__WHAT TO PRODUCE__: Please return every line of the records that contains the word "prometheus".

Collected data:
[Start of Attachment]

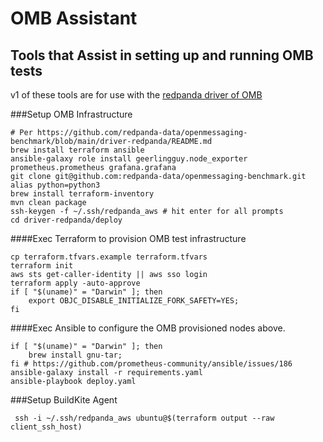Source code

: # OMB Assistant 

## Tools that Assist in setting up and running OMB tests
v1 of these tools are for use with the [redpanda driver of OMB](https://github.com/redpanda-data/openmessaging-benchmark/tree/main/driver-redpanda)

###Setup OMB Infrastructure
```
# Per https://github.com/redpanda-data/openmessaging-benchmark/blob/main/driver-redpanda/README.md 
brew install terraform ansible
ansible-galaxy role install geerlingguy.node_exporter prometheus.prometheus grafana.grafana
git clone git@github.com:redpanda-data/openmessaging-benchmark.git 
alias python=python3
brew install terraform-inventory
mvn clean package
ssh-keygen -f ~/.ssh/redpanda_aws # hit enter for all prompts
cd driver-redpanda/deploy
```
####Exec Terraform to provision OMB test infrastructure
```
cp terraform.tfvars.example terraform.tfvars
terraform init
aws sts get-caller-identity || aws sso login
terraform apply -auto-approve
if [ "$(uname)" = "Darwin" ]; then 
    export OBJC_DISABLE_INITIALIZE_FORK_SAFETY=YES; 
fi
```
####Exec Ansible to configure the OMB provisioned nodes above.
```
if [ "$(uname)" = "Darwin" ]; then 
    brew install gnu-tar; 
fi # https://github.com/prometheus-community/ansible/issues/186
ansible-galaxy install -r requirements.yaml
ansible-playbook deploy.yaml
```

###Setup BuildKite Agent

```
 ssh -i ~/.ssh/redpanda_aws ubuntu@$(terraform output --raw client_ssh_host)
 ```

[End of Attachment]

__WRITTEN REPLY__:
ansible-galaxy role install geerlingguy.node_exporter prometheus.prometheus grafana.grafana
fi # https://github.com/prometheus-community/ansible/issues/186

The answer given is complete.